Lebron is out of his mind right now.


----------



## Ben

Oh btw, Mario is the only person who would jump out of bounds, attempt to throw the ball off someone, and completely miss


----------



## Wade2Bosh

Home team making a run. To be expected. Still up 12.

Time for SPO to adjust and go big again. Please!


----------



## Jace

This shit isn't funny anymore Spo. Why do you think we don't need a big on Garnett? I'm embarrassed for him right now.


----------



## BlackNRed

Put Bosh and Anthony in the game **** **** **** YOU SPO


----------



## Wade2Bosh

Same lineup. Un****ingbelievable.


----------



## Jace

No Bosh. Great timeout play. This shits over. Goodbye lead.

So tired of Spo.


----------



## PoetLaureate

Wade is absolutely ****ing worthless


----------



## Jace

:spo: -- _It wouldn't be fair to let LeBron take the heat for losing. I'll make sure people blame me._


----------



## Wade County

Lebron!


----------



## Wade2Bosh

Come on Wade..


----------



## PoetLaureate

Wade you son of a bitch if you ruin this I swear


----------



## Wade2Bosh

Mario 3333

5 pt swing


----------



## Wade County

Wade...


----------



## Ben

Wade ****ing sucks.

I ****ing love LeBron.


----------



## Wade County

RIO!


----------



## Wade2Bosh

Not a good 3 by Mario. Had no balance at all.


----------



## Wade County

2-10 Dwyane? Ugh


----------



## Ben

36 points on 15/20 :drool:


----------



## Floods

Where's this Heat team been all series?


----------



## Wade County

Technical!?


----------



## Wade2Bosh

Lebron keeps bailing us out.


----------



## Wade County

FML. Got a bad feelin.


----------



## Ben

LBJ huge 3


----------



## Wade2Bosh

Home team making another run. Again, gotta expect this.

Just cant keep giving them 2nd chance points.


----------



## PoetLaureate

Lebron is not even real what the **** is this


----------



## Wade County

Need stops and manbearpig. LBJ cant do this alone. Help him out guys.


----------



## Jace

A slightly suspect timeout by Spo.

That tech on LeBron is absurd. I understand that tech when it comes after a call against the player, but he was frustrated he let the rebound go. He was actually trying to dribble the ball to himself not slam it.


----------



## Wade County

Not one other player is in double figures, and Lebron has 39.

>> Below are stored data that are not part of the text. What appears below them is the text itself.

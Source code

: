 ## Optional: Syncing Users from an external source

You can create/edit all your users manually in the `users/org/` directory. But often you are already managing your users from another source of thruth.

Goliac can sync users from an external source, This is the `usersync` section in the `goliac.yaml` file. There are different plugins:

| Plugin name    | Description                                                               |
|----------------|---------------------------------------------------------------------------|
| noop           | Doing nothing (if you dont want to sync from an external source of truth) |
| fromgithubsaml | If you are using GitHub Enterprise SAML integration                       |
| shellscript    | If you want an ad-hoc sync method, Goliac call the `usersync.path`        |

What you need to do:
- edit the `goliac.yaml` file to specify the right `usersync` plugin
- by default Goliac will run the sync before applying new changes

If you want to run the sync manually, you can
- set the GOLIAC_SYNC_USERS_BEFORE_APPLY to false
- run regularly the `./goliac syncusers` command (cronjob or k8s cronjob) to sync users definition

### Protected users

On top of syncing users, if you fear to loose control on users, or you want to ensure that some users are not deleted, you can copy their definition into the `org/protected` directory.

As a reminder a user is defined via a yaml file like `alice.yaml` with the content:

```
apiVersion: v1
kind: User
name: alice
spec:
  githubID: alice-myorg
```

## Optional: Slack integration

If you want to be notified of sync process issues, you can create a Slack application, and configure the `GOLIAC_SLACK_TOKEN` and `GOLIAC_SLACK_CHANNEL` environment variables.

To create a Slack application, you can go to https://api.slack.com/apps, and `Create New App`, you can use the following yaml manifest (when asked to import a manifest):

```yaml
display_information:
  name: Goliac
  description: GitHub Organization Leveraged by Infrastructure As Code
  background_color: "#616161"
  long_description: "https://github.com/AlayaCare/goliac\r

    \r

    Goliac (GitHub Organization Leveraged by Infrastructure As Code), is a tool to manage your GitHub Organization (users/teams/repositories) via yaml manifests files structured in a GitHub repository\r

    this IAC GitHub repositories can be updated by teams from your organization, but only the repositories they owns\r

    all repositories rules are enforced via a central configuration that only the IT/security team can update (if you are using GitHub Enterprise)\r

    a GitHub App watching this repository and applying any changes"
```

That's pretty ironic. Cleveland James, you're up.


----------



## Ben

LeBron's going to have to close this out by himself in the 4th basically. That scares me.


----------



## Wade2Bosh

Mike Miller is killing us with these misses.


----------



## Ben

Turnaround J. 

41


----------



## UD40

You know how people say they're "in the zone."

Lebron is way past that stage.


----------



## UD40

44 pts for Rondo in an OT game: People go ape shit.

Lebron laughs.


----------



## PoetLaureate

We are watching a literal superhero


----------



## Wade2Bosh

74-61 after 3

Even quarter. Lebron quieted every Boston run.

Gotta continue answering their runs.


----------



## Wade County

Lebron is just ridiculous tonight. We're gonna need 50+ to pull this out though.

And you know, maybe another player to hit a shot or two before they just quadruple team him.


----------



## Wade2Bosh

Game of the ages by Lebron. Just in awe at what he's doing right now.

What's sad is that people will forget what he's done if we lose this game.


----------



## Wade2Bosh

Joel in.


----------



## Ben

Joel in to guard Garnett.


----------



## Wade County

Now or never. It all comes down to this. Win and we have a Game 7 at home.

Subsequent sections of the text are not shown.